Top of DATA TO USE

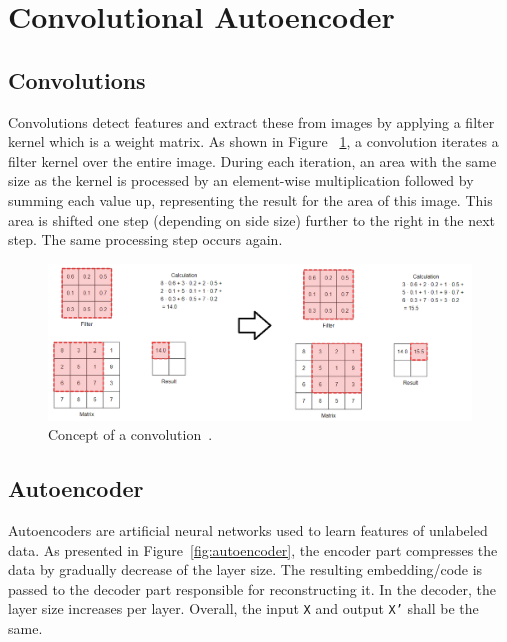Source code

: \documentclass[a4paper,12pt, listof=totoc,toc=sectionentrywithdots]{scrartcl}
\begin{document}
\section{Convolutional Autoencoder}

\subsection{Convolutions}

Convolutions detect features and extract these from images by applying a filter kernel which is a weight matrix.
As shown in Figure ~\ref{fig:convolution}, a convolution iterates a filter kernel over the entire image.
During each iteration, an area with the same size as the kernel is processed by an element-wise multiplication followed by summing each value up, representing the result for the area of this image.
This area is shifted one step (depending on side size) further to the right in the next step. 
The same processing step occurs again.

\begin{figure}[h]
\centering
        \includegraphics[totalheight=5cm]{Figures/convolution.png}
    \caption{Concept of a convolution~\cite{ConvolutionAnimation}.}
    \label{fig:convolution}
\end{figure}


\subsection{Autoencoder}

Autoencoders are artificial neural networks used to learn features of unlabeled data.
As presented in Figure~\ref{fig:autoencoder}, the encoder part compresses the data by gradually decrease of the layer size.
The resulting embedding/code is passed to the decoder part responsible for
reconstructing it.
In the decoder, the layer size increases per layer.
Overall, the input \texttt{X} and output \texttt{X'} shall be the same.
\end{document}

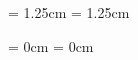 \thispagestyle{plain}


\begin{center}
  \Large

  \textbf{\ifdef{\multilinetitle}{\multilinetitle{}}{\@title}}

  \vspace{0.4cm}
  \large
  \subtitle{}

  \vspace{0.4cm}
  \@author
\end{center}



\vspace{1cm}

\leftskip  = 1.25cm
\rightskip = 1.25cm

\noindent

\leftskip  = 0cm
\rightskip = 0cm

\newpage
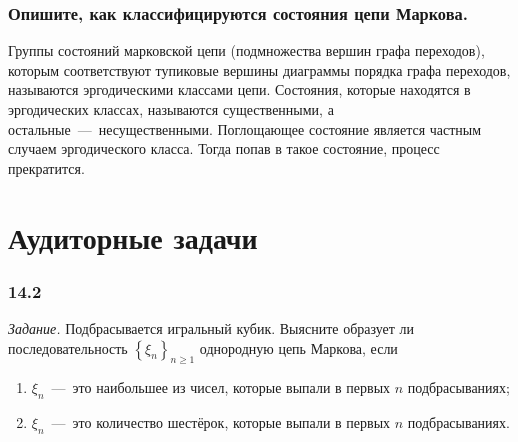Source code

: \subsubsection*{Опишите, как классифицируются состояния цепи Маркова.}

Группы состояний марковской цепи (подмножества вершин графа переходов),
которым соответствуют тупиковые вершины диаграммы порядка графа переходов,
называются эргодическими классами цепи.
Состояния, которые находятся в эргодических классах, называются существенными,
а остальные~---~несущественными.
Поглощающее состояние является частным случаем эргодического класса.
Тогда попав в такое состояние, процесс прекратится.

\section*{Аудиторные задачи}

\subsubsection*{14.2}

\textit{Задание.}
Подбрасывается игральный кубик.
Выясните
образует ли последовательность $ \left\{ \xi_n \right\}_{n \geq 1}$ однородную цепь Маркова, если
\begin{enumerate}[label=\alph*)]
  \item $ \xi_n$~---~это наибольшее из чисел, которые выпали в первых $n$ подбрасываниях;
  \item $ \xi_n$~---~это количество шестёрок, которые выпали в первых $n$ подбрасываниях.
\end{enumerate}

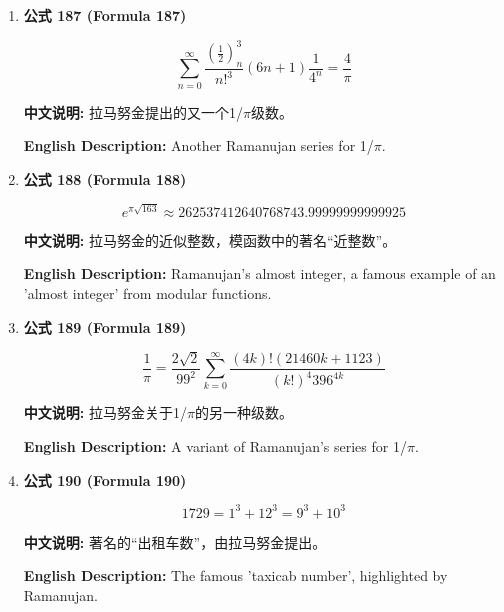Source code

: \documentclass[12pt,a4paper]{article}
\begin{document}
\begin{enumerate}[leftmargin=*]
\vspace{0.5cm}

\item \textbf{公式 187 (Formula 187)}

\begin{equation}
\sum_{n=0}^{\infty} \frac{(\frac{1}{2})_n^3}{n!^3}(6n+1)\frac{1}{4^n} = \frac{4}{\pi}
\end{equation}

\textbf{中文说明:} 拉马努金提出的又一个1/$\pi$级数。

\textbf{English Description:} Another Ramanujan series for 1/$\pi$.

\vspace{0.5cm}

\item \textbf{公式 188 (Formula 188)}

\begin{equation}
e^{\pi \sqrt{163}} \approx 262537412640768743.99999999999925
\end{equation}

\textbf{中文说明:} 拉马努金的近似整数，模函数中的著名“近整数”。

\textbf{English Description:} Ramanujan's almost integer, a famous example of an 'almost integer' from modular functions.

\vspace{0.5cm}

\item \textbf{公式 189 (Formula 189)}

\begin{equation}
\frac{1}{\pi} = \frac{2\sqrt{2}}{99^2} \sum_{k=0}^{\infty} \frac{(4k)! (21460k+1123)}{(k!)^4 396^{4k}}
\end{equation}

\textbf{中文说明:} 拉马努金关于1/$\pi$的另一种级数。

\textbf{English Description:} A variant of Ramanujan's series for 1/$\pi$.

\vspace{0.5cm}

\item \textbf{公式 190 (Formula 190)}

\begin{equation}
1729 = 1^3 + 12^3 = 9^3 + 10^3
\end{equation}

\textbf{中文说明:} 著名的“出租车数”，由拉马努金提出。

\textbf{English Description:} The famous 'taxicab number', highlighted by Ramanujan.


\end{enumerate}
\end{document}
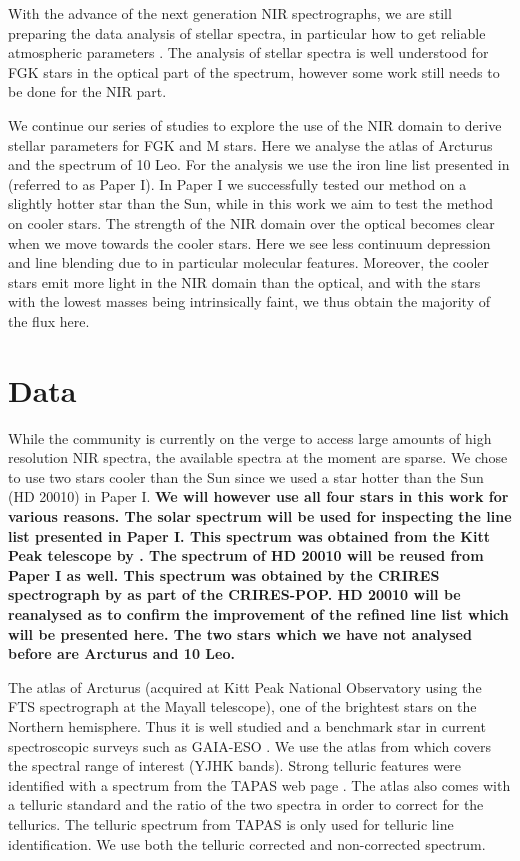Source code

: \documentclass{aa}
\begin{document}
With the advance of the next generation NIR spectrographs, we are still
preparing the data analysis of stellar spectra, in particular how to get
reliable atmospheric parameters \citep[see e.g.][]{Onehag2012,Lindgren2016,Andreasen2016}.
The analysis of stellar spectra is well understood for FGK stars in the optical
part of the spectrum, however some work still needs to be done for the NIR part.

We continue our series of studies to explore the use of the NIR domain to derive
stellar parameters for FGK and M stars. Here we analyse the atlas of Arcturus
and the spectrum of 10 Leo. For the analysis we use the iron line list presented
in \citet{Andreasen2016} (referred to as Paper I). In Paper I we successfully
tested our method on a slightly hotter star than the Sun, while in this work we
aim to test the method on cooler stars. The strength of the NIR domain over the
optical becomes clear when we move towards the cooler stars. Here we see less
continuum depression and line blending due to in particular molecular features.
Moreover, the cooler stars emit more light in the NIR domain than the optical,
and with the stars with the lowest masses being intrinsically faint, we thus
obtain the majority of the flux here.



\section{Data}
\label{sec:data}

While the community is currently on the verge to access large amounts of high
resolution NIR spectra, the available spectra at the moment are sparse. We chose
to use two stars cooler than the Sun since we used a star hotter than the Sun
(HD 20010) in Paper I. {\bf We will however use all four stars in this work for
various reasons. The solar spectrum will be used for inspecting the line list
presented in Paper I. This spectrum was obtained from the Kitt Peak telescope by
\citet{Hinkle1995}. The spectrum of HD 20010 will be reused from Paper I as
well. This spectrum was obtained by the CRIRES spectrograph by
\citet{Lebzelter2012} as part of the CRIRES-POP. HD 20010 will be reanalysed as
to confirm the improvement of the refined line list which will be presented
here. The two stars which we have not analysed before are Arcturus and 10 Leo.}

The atlas of Arcturus (acquired at Kitt Peak National Observatory using the FTS
spectrograph at the Mayall telescope), one of the brightest stars on the
Northern hemisphere. Thus it is well studied \citep[see e.g.][to mention just a
few]{Griffin1967,McWilliam1990,Ramirez2013} and a benchmark star in current
spectroscopic surveys such as GAIA-ESO \citep{}. We use the atlas from
\cite{Hinkle1995a} which covers the spectral range of interest (YJHK bands).
Strong telluric features were identified with a spectrum from the TAPAS web page
\citep{Bertaux2014}. The atlas also comes with a telluric standard and the ratio
of the two spectra in order to correct for the tellurics. The telluric spectrum
from TAPAS is only used for telluric line identification. We use both the
telluric corrected and non-corrected spectrum.
\end{document}
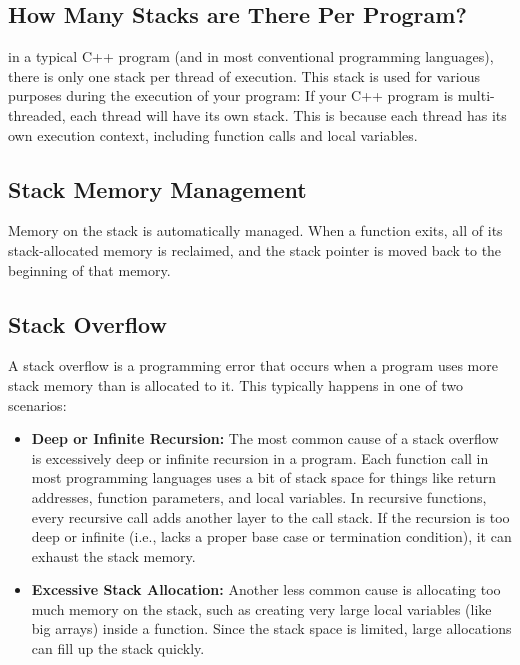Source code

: \documentclass{report}
\begin{document}
    \bigbreak \noindent 
    \subsection{How Many Stacks are There Per Program?}
    \bigbreak \noindent 
    in a typical C++ program (and in most conventional programming languages), there is only one stack per thread of execution. This stack is used for various purposes during the execution of your program:
    \bigbreak \noindent 
    If your C++ program is multi-threaded, each thread will have its own stack. This is because each thread has its own execution context, including function calls and local variables.

    \pagebreak 
    \subsection{Stack Memory Management}
    \bigbreak \noindent 
    Memory on the stack is automatically managed. When a function exits, all of its stack-allocated memory is reclaimed, and the stack pointer is moved back to the beginning of that memory.

    \subsection{Stack Overflow}
    \bigbreak \noindent 
    \begin{concept}
        A stack overflow is a programming error that occurs when a program uses more stack memory than is allocated to it. This typically happens in one of two scenarios:
        \begin{itemize}
            \item \textbf{Deep or Infinite Recursion:} The most common cause of a stack overflow is excessively deep or infinite recursion in a program. Each function call in most programming languages uses a bit of stack space for things like return addresses, function parameters, and local variables. In recursive functions, every recursive call adds another layer to the call stack. If the recursion is too deep or infinite (i.e., lacks a proper base case or termination condition), it can exhaust the stack memory.
            \item \textbf{Excessive Stack Allocation:} Another less common cause is allocating too much memory on the stack, such as creating very large local variables (like big arrays) inside a function. Since the stack space is limited, large allocations can fill up the stack quickly.
        \end{itemize}
    \end{concept}
\end{document}

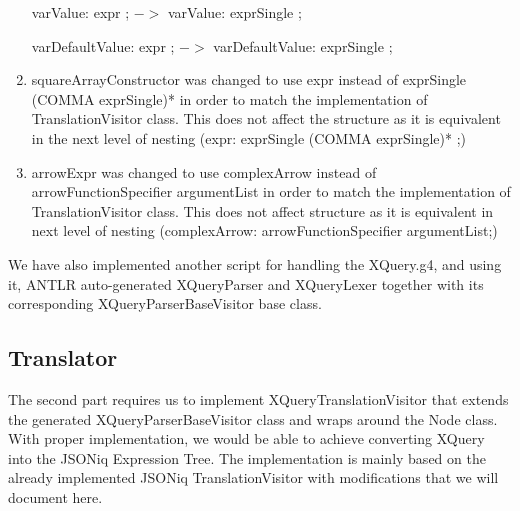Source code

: \begin{enumerate}
	varValue: expr ; $->$ varValue: exprSingle ;
	
	varDefaultValue: expr ; $->$ varDefaultValue: exprSingle ;
	
	\item squareArrayConstructor was changed to use expr instead of exprSingle (COMMA exprSingle)* in order to match the implementation of TranslationVisitor class. This does not affect the structure as it is equivalent in the next level of nesting (expr: exprSingle (COMMA exprSingle)* ;)
	
	\item arrowExpr was changed to use complexArrow instead of arrowFunctionSpecifier argumentList in order to match the implementation of TranslationVisitor class. This does not affect structure as it is equivalent in next level of nesting (complexArrow: arrowFunctionSpecifier argumentList;)
\end{enumerate}

We have also implemented another script for handling the XQuery.g4, and using it, ANTLR auto-generated XQueryParser and XQueryLexer together with its corresponding XQueryParserBaseVisitor base class.

\subsection{Translator}
The second part requires us to implement XQueryTranslationVisitor that extends the generated XQueryParserBaseVisitor class and wraps around the Node class. With proper implementation, we would be able to achieve converting XQuery into the JSONiq Expression Tree. The implementation is mainly based on the already implemented JSONiq TranslationVisitor with modifications that we will document here.


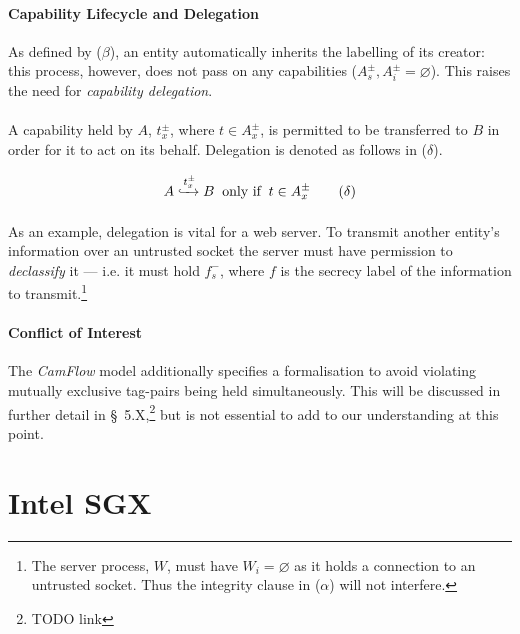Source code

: \paragraph{Capability Lifecycle and Delegation} As defined by ($\beta$), an entity automatically inherits the labelling of its creator: this process, however, does not pass on any capabilities ($A_{s}^{\pm}, A_{i}^{\pm} = \varnothing$). This raises the need for \textit{capability delegation}.

\paragraph{} A capability held by $A$, $t_{x}^{\pm}$, where $t \in A_{x}^{\pm}$, is permitted to be transferred to $B$ in order for it to act on its behalf. Delegation is denoted as follows in ($\delta$).


\begin{equation}
    A \xhookrightarrow[]{t^{\pm}_{x}} B \;\; \text{only if} \;\; t \in A_{x}^{\pm} \tag{$\delta$}
\end{equation}

\paragraph{} As an example, delegation is vital for a web server. To transmit another entity's information over an untrusted socket the server must have permission to \textit{declassify} it --- i.e. it must hold $f_{s}^{-}$, where $f$ is the secrecy label of the information to transmit.\footnote{The server process, $W$, must have $W_{i} = \varnothing$ as it holds a connection to an untrusted socket. Thus the integrity clause in ($\alpha$) will not interfere.}

\paragraph{Conflict of Interest} The \textit{CamFlow} model additionally specifies a formalisation to avoid violating mutually exclusive tag-pairs being held simultaneously. This will be discussed in further detail in §~5.X,\footnote{TODO link} but is not essential to add to our understanding at this point.




\section{Intel SGX}

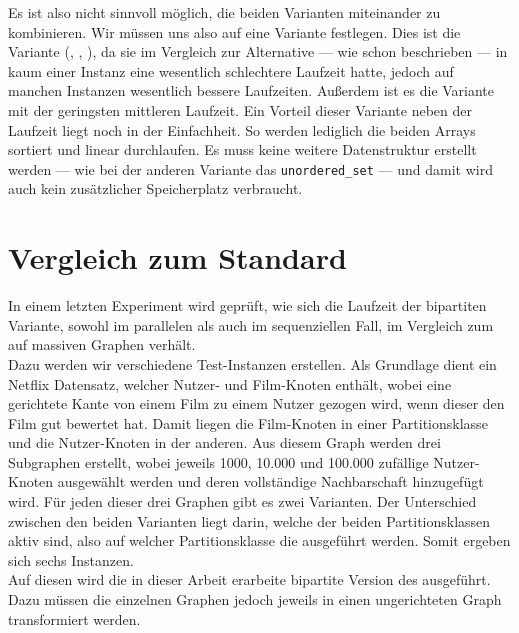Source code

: Es ist also nicht sinnvoll möglich, die beiden Varianten miteinander zu kombinieren. Wir müssen uns
also auf eine Variante festlegen. Dies ist die Variante (\SorSor, \true, \distr), da sie im Vergleich zur
Alternative --- wie schon beschrieben ---
in kaum einer Instanz eine wesentlich schlechtere Laufzeit hatte, jedoch auf manchen Instanzen wesentlich
bessere Laufzeiten. Außerdem ist es die Variante mit der geringsten mittleren Laufzeit. 
Ein Vorteil dieser Variante neben der Laufzeit liegt noch in der Einfachheit. So werden
lediglich die beiden Arrays sortiert und linear durchlaufen. Es muss keine weitere Datenstruktur
erstellt werden --- wie bei der anderen Variante das \texttt{unordered\_set} --- und damit wird
auch kein zusätzlicher Speicherplatz verbraucht.




\section{Vergleich zum Standard \cb{}}
\label{kap:result}
In einem letzten Experiment wird geprüft, wie sich die Laufzeit der bipartiten \gc{}
Variante, sowohl im parallelen als auch im sequenziellen Fall,
 im Vergleich zum \cb{} auf massiven Graphen verhält.
\\

Dazu werden wir verschiedene Test-Instanzen erstellen.
Als Grundlage dient ein Netflix Datensatz\cite{kaggle}, welcher Nutzer- und Film-Knoten enthält, 
wobei eine gerichtete Kante von einem Film zu einem Nutzer gezogen wird, wenn dieser den 
Film gut bewertet hat. Damit liegen die Film-Knoten in einer Partitionsklasse und 
die Nutzer-Knoten in der anderen.
Aus diesem Graph werden drei Subgraphen erstellt, wobei jeweils 1000, 10.000 und 100.000  zufällige
Nutzer-Knoten ausgewählt werden und deren vollständige Nachbarschaft hinzugefügt wird.
Für jeden dieser drei Graphen gibt es zwei Varianten. Der Unterschied
zwischen den beiden Varianten liegt darin, welche der beiden Partitionsklassen aktiv sind, 
also auf welcher Partitionsklasse die  ausgeführt werden.
Somit ergeben sich sechs Instanzen. 
\\

Auf diesen wird 
die in dieser Arbeit erarbeite bipartite Version des \gc{} ausgeführt. Dazu müssen die
einzelnen Graphen jedoch jeweils in einen ungerichteten Graph transformiert werden.
\\

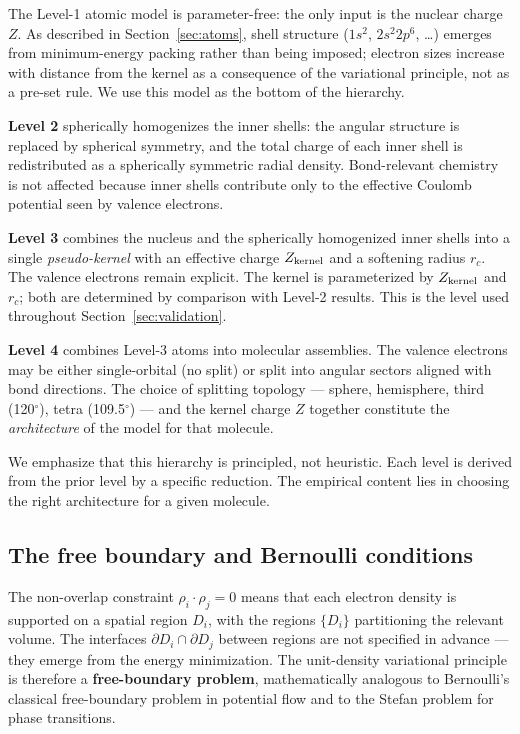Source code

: \documentclass[11pt]{article}
\begin{document}
The Level-1 atomic model is parameter-free: the only input is the nuclear charge $Z$. As described in Section~\ref{sec:atoms}, shell structure ($1s^2$, $2s^2 2p^6$, \ldots) emerges from minimum-energy packing rather than being imposed; electron sizes increase with distance from the kernel as a consequence of the variational principle, not as a pre-set rule. We use this model as the bottom of the hierarchy.

\textbf{Level 2} spherically homogenizes the inner shells: the angular structure is replaced by spherical symmetry, and the total charge of each inner shell is redistributed as a spherically symmetric radial density. Bond-relevant chemistry is not affected because inner shells contribute only to the effective Coulomb potential seen by valence electrons.

\textbf{Level 3} combines the nucleus and the spherically homogenized inner shells into a single \emph{pseudo-kernel} with an effective charge $Z_{\rm kernel}$ and a softening radius $r_c$. The valence electrons remain explicit. The kernel is parameterized by $Z_{\rm kernel}$ and $r_c$; both are determined by comparison with Level-2 results. This is the level used throughout Section~\ref{sec:validation}.

\textbf{Level 4} combines Level-3 atoms into molecular assemblies. The valence electrons may be either single-orbital (no split) or split into angular sectors aligned with bond directions. The choice of splitting topology --- sphere, hemisphere, third (120$^\circ$), tetra (109.5$^\circ$) --- and the kernel charge $Z$ together constitute the \emph{architecture} of the model for that molecule.

We emphasize that this hierarchy is principled, not heuristic. Each level is derived from the prior level by a specific reduction. The empirical content lies in choosing the right architecture for a given molecule.

\subsection{The free boundary and Bernoulli conditions}\label{sec:bernoulli}

The non-overlap constraint $\rho_i \cdot \rho_j = 0$ means that each electron density is supported on a spatial region $D_i$, with the regions $\{D_i\}$ partitioning the relevant volume. The interfaces $\partial D_i \cap \partial D_j$ between regions are not specified in advance --- they emerge from the energy minimization. The unit-density variational principle is therefore a \textbf{free-boundary problem}, mathematically analogous to Bernoulli's classical free-boundary problem in potential flow and to the Stefan problem for phase transitions.
\end{document}

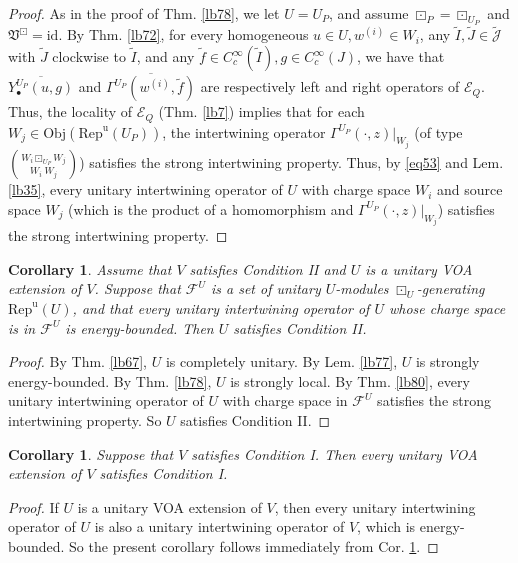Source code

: \documentclass[11pt,b5paper,notitlepage]{article}
\theoremstyle{definition}
\theoremstyle{plain}
\newtheorem{co}[df]{Corollary}
\newcommand{\fk}{\mathfrak}
\newcommand{\mc}{\mathcal}
\newcommand{\wtd}{\widetilde}
\newcommand{\ovl}{\overline}
\newcommand{\id}{\mathrm{id}}
\newcommand{\uni}{\mathrm{u}}
\newcommand{\scr}{\mathscr}
\newcommand{\Jtd}{\widetilde{\mathcal J}}
\newcommand{\RepU}{\mathrm{Rep}^\uni(U)}
\newcommand{\blt}{\bullet}
\newcommand{\Obj}{\mathrm{Obj}}
\newcommand{\RepUP}{\mathrm{Rep}^{\mathrm u}(U_P)}
\numberwithin{equation}{section}
\begin{document}
\begin{proof}
As in the proof of Thm. \ref{lb78}, we let $U=U_P$, and assume $\boxdot_P=\boxdot_{U_P}$ and $\fk V^\boxdot=\id$. By Thm. \ref{lb72}, for every homogeneous $u\in U,w^{(i)}\in W_i$, any $\wtd I,\wtd J\in\Jtd$ with $\wtd J$ clockwise to $\wtd I$, and any $\wtd f\in C_c^\infty(\wtd I), g\in C_c^\infty(J)$, we have that $\ovl{Y^{U_P}_\blt(u,g)}$ and $\ovl{\Gamma^{U_P}(w^{(i)},\wtd f)}$ are respectively left and right operators of $\scr E_Q$. Thus, the locality of $\scr E_Q$ (Thm. \ref{lb7}) implies that for each $W_j\in\Obj(\RepUP)$, the intertwining operator $\Gamma^{U_P}(\cdot,z)|_{W_j}$ (of type $W_i\boxdot_{U_P}W_j\choose W_i~W_j$) satisfies the strong intertwining property. Thus, by \eqref{eq53} and Lem. \ref{lb35}, every unitary intertwining operator of $U$ with charge space $W_i$ and source space $W_j$ (which is the product of a homomorphism and $\Gamma^{U_P}(\cdot,z)|_{W_j}$) satisfies the strong intertwining property.
\end{proof}


\begin{co}\label{lb81}
Assume that $V$ satisfies Condition II and $U$ is a unitary VOA extension of $V$. Suppose that $\mc F^U$ is a set of unitary $U$-modules $\boxdot_U$-generating $\RepU$, and that every unitary intertwining operator of $U$ whose charge space is in $\mc F^U$ is energy-bounded. Then $U$ satisfies Condition II.
\end{co}


\begin{proof}
By Thm. \ref{lb67}, $U$ is completely unitary. By Lem. \ref{lb77}, $U$ is strongly energy-bounded. By Thm. \ref{lb78}, $U$ is strongly local. By Thm. \ref{lb80}, every unitary intertwining operator of $U$ with charge space in $\mc F^U$ satisfies the strong intertwining property. So $U$ satisfies Condition II.
\end{proof}


\begin{co}\label{lb90}
Suppose that $V$ satisfies Condition I. Then every unitary VOA extension of $V$ satisfies Condition I.
\end{co}

\begin{proof}
If $U$ is a unitary VOA extension of $V$, then every unitary intertwining operator of $U$ is also a unitary intertwining operator of $V$, which is energy-bounded. So the present corollary follows immediately from Cor. \ref{lb81}.
\end{proof}
\end{document}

Bottom of DATA TO USE

TASK STATEMENT: Exactly as written, restate the lines above from the opening line through the one holding "As shown in", omitting the pictures.

ANSWER TO THE EXERCISE:
Source code

: \documentclass[a4paper,12pt, listof=totoc,toc=sectionentrywithdots]{scrartcl}
\begin{document}
\section{Convolutional Autoencoder}

\subsection{Convolutions}

Convolutions detect features and extract these from images by applying a filter kernel which is a weight matrix.
As shown in Figure ~\ref{fig:convolution}, a convolution iterates a filter kernel over the entire image.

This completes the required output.